I spent the better half of a decade not getting much education past my yearly requirements to upkeep my license. I just relied on the experience I was acquiring through my daily clients, my own research, and intuition. It’s actually really strange to think of what types of treatments I was doing when I first started out with my own practice. I allowed myself to just build a facial off of the modalities and products that I enjoyed but I didn’t really inherit much of a synergy until the last year or so. I would sort of let the client guide me in a way that was still stuck in such a spa mindset, which means, I let them boss me around. If someone wanted a peel, I would do it, if someone didn’t want extractions, I wouldn’t do them…I shut down to try to replicate the client’s exact desires that I didn’t realize how I was shutting my very special ability to coach and educate.
There is certainly a point in which I determine an individual’s intention and try to mindfully guide them towards what is attainable for a one hour session. If someone came up to me and asked about eliminating a part of their skin, be it blackheads or dark spots, I just answered with certainty: “Sure, let’s do it!” That was a bit of a disservice as I look back on the expectation I set with my confidence. My confidence in skin and achieving even the wildest of goals is still there, however, I never realized how I was letting my client boss me into trying to achieve the results they are marketed to think they want. That’s when I realized recently that I have spent years in my own business, not being the leader. The recent education that I’ve acquired over the last several months has blown me right out of my comfort zone. I’ve discovered that my philosophy on skin are actually really sought after but was diluted by my “yes woman” mentality. Erasing, or rather elevating, from that mindset has truly transformed my facials and my business.

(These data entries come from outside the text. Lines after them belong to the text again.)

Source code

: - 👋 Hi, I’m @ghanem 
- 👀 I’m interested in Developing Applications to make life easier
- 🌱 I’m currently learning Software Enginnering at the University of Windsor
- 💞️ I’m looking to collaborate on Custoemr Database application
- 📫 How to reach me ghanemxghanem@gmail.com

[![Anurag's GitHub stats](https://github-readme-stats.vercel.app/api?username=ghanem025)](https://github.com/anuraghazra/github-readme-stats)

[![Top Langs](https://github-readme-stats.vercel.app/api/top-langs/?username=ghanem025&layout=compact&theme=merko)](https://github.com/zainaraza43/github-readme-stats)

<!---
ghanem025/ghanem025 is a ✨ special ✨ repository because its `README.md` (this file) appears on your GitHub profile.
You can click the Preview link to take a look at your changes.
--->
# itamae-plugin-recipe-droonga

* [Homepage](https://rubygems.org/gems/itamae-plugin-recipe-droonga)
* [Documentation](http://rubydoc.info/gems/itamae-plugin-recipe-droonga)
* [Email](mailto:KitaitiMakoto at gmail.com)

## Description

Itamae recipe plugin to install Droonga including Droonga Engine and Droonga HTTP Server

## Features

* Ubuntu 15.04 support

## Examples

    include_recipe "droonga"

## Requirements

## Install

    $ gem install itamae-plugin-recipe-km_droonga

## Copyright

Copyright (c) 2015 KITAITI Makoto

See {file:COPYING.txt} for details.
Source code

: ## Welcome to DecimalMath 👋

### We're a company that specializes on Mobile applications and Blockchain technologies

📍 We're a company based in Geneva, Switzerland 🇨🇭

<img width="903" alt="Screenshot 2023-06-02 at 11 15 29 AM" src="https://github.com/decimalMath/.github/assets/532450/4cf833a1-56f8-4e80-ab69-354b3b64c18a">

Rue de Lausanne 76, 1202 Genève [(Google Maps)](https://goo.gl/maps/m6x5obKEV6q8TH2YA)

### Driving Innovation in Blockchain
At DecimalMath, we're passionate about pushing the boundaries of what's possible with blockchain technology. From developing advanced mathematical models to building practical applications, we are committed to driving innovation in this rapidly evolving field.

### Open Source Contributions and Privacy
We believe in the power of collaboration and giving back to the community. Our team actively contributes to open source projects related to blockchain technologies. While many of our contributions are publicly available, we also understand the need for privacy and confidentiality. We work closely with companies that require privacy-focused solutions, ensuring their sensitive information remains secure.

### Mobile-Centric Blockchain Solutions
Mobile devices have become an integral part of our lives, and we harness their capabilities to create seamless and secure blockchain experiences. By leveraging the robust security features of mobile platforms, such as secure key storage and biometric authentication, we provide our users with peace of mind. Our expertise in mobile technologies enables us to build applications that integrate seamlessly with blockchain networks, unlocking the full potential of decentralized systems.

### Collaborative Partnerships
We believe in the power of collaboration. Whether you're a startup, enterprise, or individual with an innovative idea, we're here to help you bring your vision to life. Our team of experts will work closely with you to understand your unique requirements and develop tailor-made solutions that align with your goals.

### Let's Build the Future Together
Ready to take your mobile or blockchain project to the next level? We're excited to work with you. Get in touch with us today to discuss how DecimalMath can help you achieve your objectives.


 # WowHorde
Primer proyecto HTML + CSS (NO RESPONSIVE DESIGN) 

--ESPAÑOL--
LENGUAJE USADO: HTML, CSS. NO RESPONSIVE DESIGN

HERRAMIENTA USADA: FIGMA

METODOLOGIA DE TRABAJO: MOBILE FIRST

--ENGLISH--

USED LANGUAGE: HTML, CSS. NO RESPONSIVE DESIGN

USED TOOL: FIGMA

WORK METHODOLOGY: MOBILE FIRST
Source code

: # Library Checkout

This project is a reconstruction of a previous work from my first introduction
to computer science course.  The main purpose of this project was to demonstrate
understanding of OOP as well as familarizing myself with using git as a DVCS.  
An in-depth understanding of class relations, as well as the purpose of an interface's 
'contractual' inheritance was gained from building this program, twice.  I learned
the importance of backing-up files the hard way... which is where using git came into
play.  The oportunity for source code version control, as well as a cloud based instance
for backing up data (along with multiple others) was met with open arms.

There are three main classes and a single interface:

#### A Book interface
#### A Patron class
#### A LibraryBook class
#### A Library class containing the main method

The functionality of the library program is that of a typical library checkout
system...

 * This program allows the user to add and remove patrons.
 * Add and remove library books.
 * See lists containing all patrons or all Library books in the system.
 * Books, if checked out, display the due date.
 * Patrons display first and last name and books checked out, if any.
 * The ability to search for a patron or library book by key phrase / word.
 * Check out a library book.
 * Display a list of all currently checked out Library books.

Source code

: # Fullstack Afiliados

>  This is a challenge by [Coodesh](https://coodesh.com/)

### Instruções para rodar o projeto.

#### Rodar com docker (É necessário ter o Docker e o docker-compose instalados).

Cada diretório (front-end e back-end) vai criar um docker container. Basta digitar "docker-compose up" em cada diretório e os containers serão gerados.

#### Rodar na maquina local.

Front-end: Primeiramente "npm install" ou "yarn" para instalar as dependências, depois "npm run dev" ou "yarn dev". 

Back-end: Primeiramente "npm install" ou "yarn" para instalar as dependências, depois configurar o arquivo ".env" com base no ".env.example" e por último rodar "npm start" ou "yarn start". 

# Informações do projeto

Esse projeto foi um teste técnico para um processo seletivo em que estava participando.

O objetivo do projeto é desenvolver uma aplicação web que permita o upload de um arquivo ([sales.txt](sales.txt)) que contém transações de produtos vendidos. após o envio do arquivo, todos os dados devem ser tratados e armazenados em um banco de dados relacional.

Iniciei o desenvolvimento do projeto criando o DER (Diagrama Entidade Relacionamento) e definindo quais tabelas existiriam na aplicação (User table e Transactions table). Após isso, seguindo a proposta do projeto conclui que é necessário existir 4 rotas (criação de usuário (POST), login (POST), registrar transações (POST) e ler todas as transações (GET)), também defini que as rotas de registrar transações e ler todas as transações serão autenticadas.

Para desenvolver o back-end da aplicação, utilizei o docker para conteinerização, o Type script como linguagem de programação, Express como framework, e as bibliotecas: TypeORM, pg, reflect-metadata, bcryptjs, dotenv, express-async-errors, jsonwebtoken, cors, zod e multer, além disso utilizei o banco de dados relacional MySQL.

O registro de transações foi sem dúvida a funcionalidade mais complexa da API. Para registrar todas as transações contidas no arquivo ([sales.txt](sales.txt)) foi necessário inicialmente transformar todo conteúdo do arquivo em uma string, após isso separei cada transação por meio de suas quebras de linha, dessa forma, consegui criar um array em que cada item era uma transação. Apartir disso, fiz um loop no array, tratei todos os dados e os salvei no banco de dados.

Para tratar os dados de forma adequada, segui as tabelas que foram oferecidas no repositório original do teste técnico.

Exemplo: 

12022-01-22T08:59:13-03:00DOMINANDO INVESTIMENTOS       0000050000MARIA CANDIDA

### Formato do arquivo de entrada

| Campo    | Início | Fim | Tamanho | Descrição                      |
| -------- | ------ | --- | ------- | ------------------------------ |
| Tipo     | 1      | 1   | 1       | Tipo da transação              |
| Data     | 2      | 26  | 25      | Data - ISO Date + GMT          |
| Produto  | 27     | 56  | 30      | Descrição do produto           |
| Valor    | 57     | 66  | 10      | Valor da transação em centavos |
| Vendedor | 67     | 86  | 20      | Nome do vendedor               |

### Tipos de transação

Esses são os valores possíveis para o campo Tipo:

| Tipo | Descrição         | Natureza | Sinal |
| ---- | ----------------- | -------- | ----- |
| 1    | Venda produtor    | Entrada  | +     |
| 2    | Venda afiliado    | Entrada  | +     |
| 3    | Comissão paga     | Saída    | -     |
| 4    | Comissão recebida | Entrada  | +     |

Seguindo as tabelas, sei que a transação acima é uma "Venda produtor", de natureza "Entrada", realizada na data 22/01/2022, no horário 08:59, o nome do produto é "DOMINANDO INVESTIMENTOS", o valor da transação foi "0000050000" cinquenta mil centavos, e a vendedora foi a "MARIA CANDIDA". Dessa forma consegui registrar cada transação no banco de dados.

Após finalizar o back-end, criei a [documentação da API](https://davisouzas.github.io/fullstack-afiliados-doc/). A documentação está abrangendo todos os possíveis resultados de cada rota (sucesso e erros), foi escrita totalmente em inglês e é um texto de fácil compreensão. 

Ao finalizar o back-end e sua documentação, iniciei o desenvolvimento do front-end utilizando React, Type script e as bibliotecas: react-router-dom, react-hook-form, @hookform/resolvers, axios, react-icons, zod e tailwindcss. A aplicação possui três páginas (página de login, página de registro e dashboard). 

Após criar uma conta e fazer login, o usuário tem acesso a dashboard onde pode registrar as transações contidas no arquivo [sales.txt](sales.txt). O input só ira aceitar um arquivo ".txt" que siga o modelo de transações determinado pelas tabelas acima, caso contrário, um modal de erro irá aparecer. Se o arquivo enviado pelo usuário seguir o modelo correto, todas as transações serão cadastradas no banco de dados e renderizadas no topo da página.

My second hurdle was my fear that I lacked magnetism when it comes to hosting events. I have done so many events in my career where I was essentially just doing what someone else asked of me. Even if the content was mine, I still didn’t feel as though I had much of a say in terms of presentation. I felt exhausted from them and honestly, was overdoing them completely until I started getting asked to host my own events. My hesitancy was the first sign that I should probably have waited before saying yes to the first few things as many of them fell through. That is until this last Friday where I was asked to speak at Unplug meditation. I felt dread going through the process of prepping for the event all the way until I got there. I felt at ease, the reception was magic, and I was enlightened to put myself out there again. I recently spoke about feminine and masculine energies, and I think it took for me to go inward for a little bit in order for me to feel as though I had something to give. I opened up, spoke from my heart, and felt the beautiful satisfaction of providing a new insight for those seeking support.
Lastly, going on my streak of ending my “yes woman” tendencies, I canceled over 6 appointments last week after I woke up incredibly feverish and ill. I had just visited my doctor and made some adjustments to some supplemental support so it was very normal for my body to reset itself through detoxification. I was just wiped out with no energy to work, even from bed. I slept almost 2 days straight other than to embarrassingly open the door to a client who didn’t receive the message that I was sick. I know I work from home, but finding myself at my worst, having to turn someone away from their long-awaited facial made me feel even more terrible. That is until I realized that human error is okay, even in your own business. I’ve pushed myself to work through sickness my entire life (because without my clients, I don’t make money), but it never is worth it. I’m always sicker for longer and often times risk the client getting sick. I finally just let it go and allowed myself to fully be off so I could recuperate. Which I’m still catching up from, but at least I feel better.